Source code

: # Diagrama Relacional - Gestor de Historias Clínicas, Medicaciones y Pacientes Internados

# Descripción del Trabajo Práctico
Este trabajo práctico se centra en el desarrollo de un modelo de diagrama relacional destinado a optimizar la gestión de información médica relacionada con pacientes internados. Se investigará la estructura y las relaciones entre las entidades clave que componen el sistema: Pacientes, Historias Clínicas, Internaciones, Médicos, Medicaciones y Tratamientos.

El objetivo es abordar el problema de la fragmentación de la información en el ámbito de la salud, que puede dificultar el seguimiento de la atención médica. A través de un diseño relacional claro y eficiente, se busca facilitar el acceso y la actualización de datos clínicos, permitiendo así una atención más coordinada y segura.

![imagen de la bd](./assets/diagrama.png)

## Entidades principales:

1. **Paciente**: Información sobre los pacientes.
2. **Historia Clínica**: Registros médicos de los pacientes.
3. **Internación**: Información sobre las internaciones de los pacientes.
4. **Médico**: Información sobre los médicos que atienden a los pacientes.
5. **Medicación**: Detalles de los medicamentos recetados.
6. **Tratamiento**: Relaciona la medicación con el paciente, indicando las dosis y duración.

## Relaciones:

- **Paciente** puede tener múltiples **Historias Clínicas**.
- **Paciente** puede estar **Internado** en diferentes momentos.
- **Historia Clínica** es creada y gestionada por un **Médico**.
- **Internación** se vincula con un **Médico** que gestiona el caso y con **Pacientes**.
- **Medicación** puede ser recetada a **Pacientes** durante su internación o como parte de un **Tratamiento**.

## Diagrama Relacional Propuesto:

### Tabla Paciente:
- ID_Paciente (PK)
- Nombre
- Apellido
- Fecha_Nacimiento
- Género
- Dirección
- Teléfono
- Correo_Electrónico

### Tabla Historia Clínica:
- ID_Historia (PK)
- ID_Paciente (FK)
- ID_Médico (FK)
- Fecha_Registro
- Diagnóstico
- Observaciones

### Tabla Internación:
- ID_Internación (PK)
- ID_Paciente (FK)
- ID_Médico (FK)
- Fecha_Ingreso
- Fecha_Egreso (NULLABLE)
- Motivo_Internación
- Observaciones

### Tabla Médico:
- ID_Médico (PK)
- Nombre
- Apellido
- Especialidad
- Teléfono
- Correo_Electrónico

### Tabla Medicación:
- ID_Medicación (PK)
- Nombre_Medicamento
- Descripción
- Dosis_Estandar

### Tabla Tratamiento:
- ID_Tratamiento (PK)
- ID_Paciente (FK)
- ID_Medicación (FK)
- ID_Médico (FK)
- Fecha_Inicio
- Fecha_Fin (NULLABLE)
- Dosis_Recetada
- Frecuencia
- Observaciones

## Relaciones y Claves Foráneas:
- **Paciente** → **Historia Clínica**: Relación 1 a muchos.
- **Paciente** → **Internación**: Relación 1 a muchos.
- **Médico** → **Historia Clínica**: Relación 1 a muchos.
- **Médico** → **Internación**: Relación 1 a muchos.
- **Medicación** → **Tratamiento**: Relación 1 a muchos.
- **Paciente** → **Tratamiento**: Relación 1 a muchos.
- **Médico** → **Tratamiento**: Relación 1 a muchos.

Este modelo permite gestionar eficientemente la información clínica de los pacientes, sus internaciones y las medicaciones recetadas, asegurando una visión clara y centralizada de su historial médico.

* * * * *

What the task asks – Without altering a single word, reproduce the entries above.

Problem solution –
Source code

: # Diagrama Relacional - Gestor de Historias Clínicas, Medicaciones y Pacientes Internados

# Descripción del Trabajo Práctico
Este trabajo práctico se centra en el desarrollo de un modelo de diagrama relacional destinado a optimizar la gestión de información médica relacionada con pacientes internados. Se investigará la estructura y las relaciones entre las entidades clave que componen el sistema: Pacientes, Historias Clínicas, Internaciones, Médicos, Medicaciones y Tratamientos.

El objetivo es abordar el problema de la fragmentación de la información en el ámbito de la salud, que puede dificultar el seguimiento de la atención médica. A través de un diseño relacional claro y eficiente, se busca facilitar el acceso y la actualización de datos clínicos, permitiendo así una atención más coordinada y segura.

![imagen de la bd](./assets/diagrama.png)

## Entidades principales:

1. **Paciente**: Información sobre los pacientes.
2. **Historia Clínica**: Registros médicos de los pacientes.
3. **Internación**: Información sobre las internaciones de los pacientes.
4. **Médico**: Información sobre los médicos que atienden a los pacientes.
5. **Medicación**: Detalles de los medicamentos recetados.
6. **Tratamiento**: Relaciona la medicación con el paciente, indicando las dosis y duración.

## Relaciones:

- **Paciente** puede tener múltiples **Historias Clínicas**.
- **Paciente** puede estar **Internado** en diferentes momentos.
- **Historia Clínica** es creada y gestionada por un **Médico**.
- **Internación** se vincula con un **Médico** que gestiona el caso y con **Pacientes**.
- **Medicación** puede ser recetada a **Pacientes** durante su internación o como parte de un **Tratamiento**.

## Diagrama Relacional Propuesto:

### Tabla Paciente:
- ID_Paciente (PK)
- Nombre
- Apellido
- Fecha_Nacimiento
- Género
- Dirección
- Teléfono
- Correo_Electrónico

### Tabla Historia Clínica:
- ID_Historia (PK)
- ID_Paciente (FK)
- ID_Médico (FK)
- Fecha_Registro
- Diagnóstico
- Observaciones

### Tabla Internación:
- ID_Internación (PK)
- ID_Paciente (FK)
- ID_Médico (FK)
- Fecha_Ingreso
- Fecha_Egreso (NULLABLE)
- Motivo_Internación
- Observaciones

### Tabla Médico:
- ID_Médico (PK)
- Nombre
- Apellido
- Especialidad
- Teléfono
- Correo_Electrónico

### Tabla Medicación:
- ID_Medicación (PK)
- Nombre_Medicamento
- Descripción
- Dosis_Estandar

### Tabla Tratamiento:
- ID_Tratamiento (PK)
- ID_Paciente (FK)
- ID_Medicación (FK)
- ID_Médico (FK)
- Fecha_Inicio
- Fecha_Fin (NULLABLE)
- Dosis_Recetada
- Frecuencia
- Observaciones

## Relaciones y Claves Foráneas:
- **Paciente** → **Historia Clínica**: Relación 1 a muchos.
- **Paciente** → **Internación**: Relación 1 a muchos.
- **Médico** → **Historia Clínica**: Relación 1 a muchos.
- **Médico** → **Internación**: Relación 1 a muchos.
- **Medicación** → **Tratamiento**: Relación 1 a muchos.
- **Paciente** → **Tratamiento**: Relación 1 a muchos.
- **Médico** → **Tratamiento**: Relación 1 a muchos.

Este modelo permite gestionar eficientemente la información clínica de los pacientes, sus internaciones y las medicaciones recetadas, asegurando una visión clara y centralizada de su historial médico.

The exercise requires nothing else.